Stored data:
= Beginning of Section =

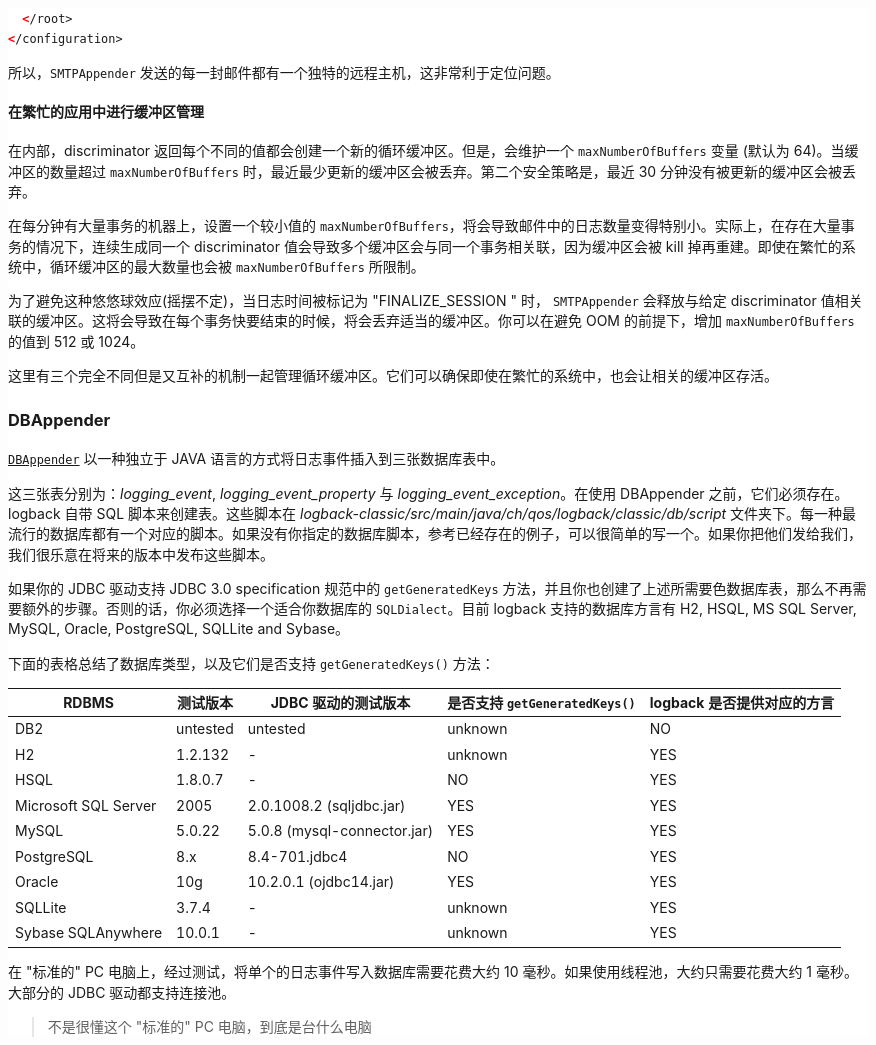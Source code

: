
 ```xml
  </root>  
</configuration>
```

所以，`SMTPAppender` 发送的每一封邮件都有一个独特的远程主机，这非常利于定位问题。

#### 在繁忙的应用中进行缓冲区管理

在内部，discriminator 返回每个不同的值都会创建一个新的循环缓冲区。但是，会维护一个 `maxNumberOfBuffers` 变量 (默认为 64)。当缓冲区的数量超过 `maxNumberOfBuffers` 时，最近最少更新的缓冲区会被丢弃。第二个安全策略是，最近 30 分钟没有被更新的缓冲区会被丢弃。

在每分钟有大量事务的机器上，设置一个较小值的 `maxNumberOfBuffers`，将会导致邮件中的日志数量变得特别小。实际上，在存在大量事务的情况下，连续生成同一个 discriminator 值会导致多个缓冲区会与同一个事务相关联，因为缓冲区会被 kill 掉再重建。即使在繁忙的系统中，循环缓冲区的最大数量也会被 `maxNumberOfBuffers` 所限制。

为了避免这种悠悠球效应(摇摆不定)，当日志时间被标记为 "FINALIZE_SESSION " 时， `SMTPAppender` 会释放与给定 discriminator 值相关联的缓冲区。这将会导致在每个事务快要结束的时候，将会丢弃适当的缓冲区。你可以在避免 OOM 的前提下，增加 `maxNumberOfBuffers` 的值到 512 或 1024。

这里有三个完全不同但是又互补的机制一起管理循环缓冲区。它们可以确保即使在繁忙的系统中，也会让相关的缓冲区存活。

### DBAppender

[`DBAppender`](https://logback.qos.ch/xref/ch/qos/logback/classic/db/DBAppender.html) 以一种独立于 JAVA 语言的方式将日志事件插入到三张数据库表中。

这三张表分别为：*logging_event*, *logging_event_property* 与 *logging_event_exception*。在使用 DBAppender 之前，它们必须存在。logback 自带 SQL 脚本来创建表。这些脚本在 *logback-classic/src/main/java/ch/qos/logback/classic/db/script* 文件夹下。每一种最流行的数据库都有一个对应的脚本。如果没有你指定的数据库脚本，参考已经存在的例子，可以很简单的写一个。如果你把他们发给我们，我们很乐意在将来的版本中发布这些脚本。

如果你的 JDBC 驱动支持 JDBC 3.0 specification 规范中的 `getGeneratedKeys` 方法，并且你也创建了上述所需要色数据库表，那么不再需要额外的步骤。否则的话，你必须选择一个适合你数据库的 `SQLDialect`。目前 logback 支持的数据库方言有 H2, HSQL, MS SQL Server, MySQL, Oracle, PostgreSQL, SQLLite and Sybase。

下面的表格总结了数据库类型，以及它们是否支持 `getGeneratedKeys()` 方法：

| RDBMS                | 测试版本 | JDBC 驱动的测试版本         | 是否支持 `getGeneratedKeys()` | logback 是否提供对应的方言 |
| -------------------- | -------- | --------------------------- | ----------------------------- | -------------------------- |
| DB2                  | untested | untested                    | unknown                       | NO                         |
| H2                   | 1.2.132  | -                           | unknown                       | YES                        |
| HSQL                 | 1.8.0.7  | -                           | NO                            | YES                        |
| Microsoft SQL Server | 2005     | 2.0.1008.2 (sqljdbc.jar)    | YES                           | YES                        |
| MySQL                | 5.0.22   | 5.0.8 (mysql-connector.jar) | YES                           | YES                        |
| PostgreSQL           | 8.x      | 8.4-701.jdbc4               | NO                            | YES                        |
| Oracle               | 10g      | 10.2.0.1 (ojdbc14.jar)      | YES                           | YES                        |
| SQLLite              | 3.7.4    | -                           | unknown                       | YES                        |
| Sybase SQLAnywhere   | 10.0.1   | -                           | unknown                       | YES                        |

在 "标准的" PC 电脑上，经过测试，将单个的日志事件写入数据库需要花费大约 10 毫秒。如果使用线程池，大约只需要花费大约 1 毫秒。大部分的 JDBC 驱动都支持连接池。

> 不是很懂这个 "标准的" PC 电脑，到底是台什么电脑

= End of Section =

Give the records back exactly. Leave the pictures out.

TASK SOLUTION =>
Source code

:
 ```xml
  </root>  
</configuration>
```

所以，`SMTPAppender` 发送的每一封邮件都有一个独特的远程主机，这非常利于定位问题。

#### 在繁忙的应用中进行缓冲区管理

在内部，discriminator 返回每个不同的值都会创建一个新的循环缓冲区。但是，会维护一个 `maxNumberOfBuffers` 变量 (默认为 64)。当缓冲区的数量超过 `maxNumberOfBuffers` 时，最近最少更新的缓冲区会被丢弃。第二个安全策略是，最近 30 分钟没有被更新的缓冲区会被丢弃。

在每分钟有大量事务的机器上，设置一个较小值的 `maxNumberOfBuffers`，将会导致邮件中的日志数量变得特别小。实际上，在存在大量事务的情况下，连续生成同一个 discriminator 值会导致多个缓冲区会与同一个事务相关联，因为缓冲区会被 kill 掉再重建。即使在繁忙的系统中，循环缓冲区的最大数量也会被 `maxNumberOfBuffers` 所限制。

为了避免这种悠悠球效应(摇摆不定)，当日志时间被标记为 "FINALIZE_SESSION " 时， `SMTPAppender` 会释放与给定 discriminator 值相关联的缓冲区。这将会导致在每个事务快要结束的时候，将会丢弃适当的缓冲区。你可以在避免 OOM 的前提下，增加 `maxNumberOfBuffers` 的值到 512 或 1024。

这里有三个完全不同但是又互补的机制一起管理循环缓冲区。它们可以确保即使在繁忙的系统中，也会让相关的缓冲区存活。

### DBAppender

[`DBAppender`](https://logback.qos.ch/xref/ch/qos/logback/classic/db/DBAppender.html) 以一种独立于 JAVA 语言的方式将日志事件插入到三张数据库表中。

这三张表分别为：*logging_event*, *logging_event_property* 与 *logging_event_exception*。在使用 DBAppender 之前，它们必须存在。logback 自带 SQL 脚本来创建表。这些脚本在 *logback-classic/src/main/java/ch/qos/logback/classic/db/script* 文件夹下。每一种最流行的数据库都有一个对应的脚本。如果没有你指定的数据库脚本，参考已经存在的例子，可以很简单的写一个。如果你把他们发给我们，我们很乐意在将来的版本中发布这些脚本。

如果你的 JDBC 驱动支持 JDBC 3.0 specification 规范中的 `getGeneratedKeys` 方法，并且你也创建了上述所需要色数据库表，那么不再需要额外的步骤。否则的话，你必须选择一个适合你数据库的 `SQLDialect`。目前 logback 支持的数据库方言有 H2, HSQL, MS SQL Server, MySQL, Oracle, PostgreSQL, SQLLite and Sybase。

下面的表格总结了数据库类型，以及它们是否支持 `getGeneratedKeys()` 方法：

| RDBMS                | 测试版本 | JDBC 驱动的测试版本         | 是否支持 `getGeneratedKeys()` | logback 是否提供对应的方言 |
| -------------------- | -------- | --------------------------- | ----------------------------- | -------------------------- |
| DB2                  | untested | untested                    | unknown                       | NO                         |
| H2                   | 1.2.132  | -                           | unknown                       | YES                        |
| HSQL                 | 1.8.0.7  | -                           | NO                            | YES                        |
| Microsoft SQL Server | 2005     | 2.0.1008.2 (sqljdbc.jar)    | YES                           | YES                        |
| MySQL                | 5.0.22   | 5.0.8 (mysql-connector.jar) | YES                           | YES                        |
| PostgreSQL           | 8.x      | 8.4-701.jdbc4               | NO                            | YES                        |
| Oracle               | 10g      | 10.2.0.1 (ojdbc14.jar)      | YES                           | YES                        |
| SQLLite              | 3.7.4    | -                           | unknown                       | YES                        |
| Sybase SQLAnywhere   | 10.0.1   | -                           | unknown                       | YES                        |

在 "标准的" PC 电脑上，经过测试，将单个的日志事件写入数据库需要花费大约 10 毫秒。如果使用线程池，大约只需要花费大约 1 毫秒。大部分的 JDBC 驱动都支持连接池。

> 不是很懂这个 "标准的" PC 电脑，到底是台什么电脑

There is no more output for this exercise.